__Exercise inputs__:
»»

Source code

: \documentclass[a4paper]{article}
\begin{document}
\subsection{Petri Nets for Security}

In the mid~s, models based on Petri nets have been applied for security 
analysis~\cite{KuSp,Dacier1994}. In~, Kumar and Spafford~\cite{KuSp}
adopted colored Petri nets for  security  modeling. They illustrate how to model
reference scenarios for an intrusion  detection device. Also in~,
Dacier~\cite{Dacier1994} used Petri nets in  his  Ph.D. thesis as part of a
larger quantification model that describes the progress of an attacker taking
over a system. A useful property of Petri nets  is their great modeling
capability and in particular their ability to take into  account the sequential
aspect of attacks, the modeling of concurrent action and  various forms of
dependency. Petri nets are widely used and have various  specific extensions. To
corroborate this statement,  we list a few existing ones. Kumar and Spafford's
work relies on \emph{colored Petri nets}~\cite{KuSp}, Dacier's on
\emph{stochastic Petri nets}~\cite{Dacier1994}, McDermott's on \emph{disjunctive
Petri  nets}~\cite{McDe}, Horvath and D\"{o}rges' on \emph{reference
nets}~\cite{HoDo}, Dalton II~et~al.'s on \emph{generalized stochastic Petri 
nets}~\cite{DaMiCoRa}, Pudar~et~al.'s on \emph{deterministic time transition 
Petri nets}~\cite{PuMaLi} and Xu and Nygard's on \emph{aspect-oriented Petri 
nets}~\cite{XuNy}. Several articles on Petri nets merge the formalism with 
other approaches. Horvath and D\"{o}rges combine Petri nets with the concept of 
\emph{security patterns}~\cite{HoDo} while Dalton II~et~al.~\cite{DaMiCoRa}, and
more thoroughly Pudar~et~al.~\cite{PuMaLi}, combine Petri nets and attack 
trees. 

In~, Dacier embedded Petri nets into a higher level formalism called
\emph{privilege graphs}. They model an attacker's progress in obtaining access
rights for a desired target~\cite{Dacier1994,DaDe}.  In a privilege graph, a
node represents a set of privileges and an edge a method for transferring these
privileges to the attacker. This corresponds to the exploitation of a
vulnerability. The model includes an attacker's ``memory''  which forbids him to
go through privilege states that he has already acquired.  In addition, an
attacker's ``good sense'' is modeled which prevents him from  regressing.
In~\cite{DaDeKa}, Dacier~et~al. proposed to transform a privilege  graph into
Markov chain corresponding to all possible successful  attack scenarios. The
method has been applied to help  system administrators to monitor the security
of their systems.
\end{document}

««

__Problem__:
Give back exactly the lines running from the line containing "Dalton II~et~al.'s on" through the end of the material above, both included, and nothing beyond them.

__Answer to the problem__:
nets}~\cite{HoDo}, Dalton II~et~al.'s on \emph{generalized stochastic Petri 
nets}~\cite{DaMiCoRa}, Pudar~et~al.'s on \emph{deterministic time transition 
Petri nets}~\cite{PuMaLi} and Xu and Nygard's on \emph{aspect-oriented Petri 
nets}~\cite{XuNy}. Several articles on Petri nets merge the formalism with 
other approaches. Horvath and D\"{o}rges combine Petri nets with the concept of 
\emph{security patterns}~\cite{HoDo} while Dalton II~et~al.~\cite{DaMiCoRa}, and
more thoroughly Pudar~et~al.~\cite{PuMaLi}, combine Petri nets and attack 
trees. 

In~, Dacier embedded Petri nets into a higher level formalism called
\emph{privilege graphs}. They model an attacker's progress in obtaining access
rights for a desired target~\cite{Dacier1994,DaDe}.  In a privilege graph, a
node represents a set of privileges and an edge a method for transferring these
privileges to the attacker. This corresponds to the exploitation of a
vulnerability. The model includes an attacker's ``memory''  which forbids him to
go through privilege states that he has already acquired.  In addition, an
attacker's ``good sense'' is modeled which prevents him from  regressing.
In~\cite{DaDeKa}, Dacier~et~al. proposed to transform a privilege  graph into
Markov chain corresponding to all possible successful  attack scenarios. The
method has been applied to help  system administrators to monitor the security
of their systems.
\end{document}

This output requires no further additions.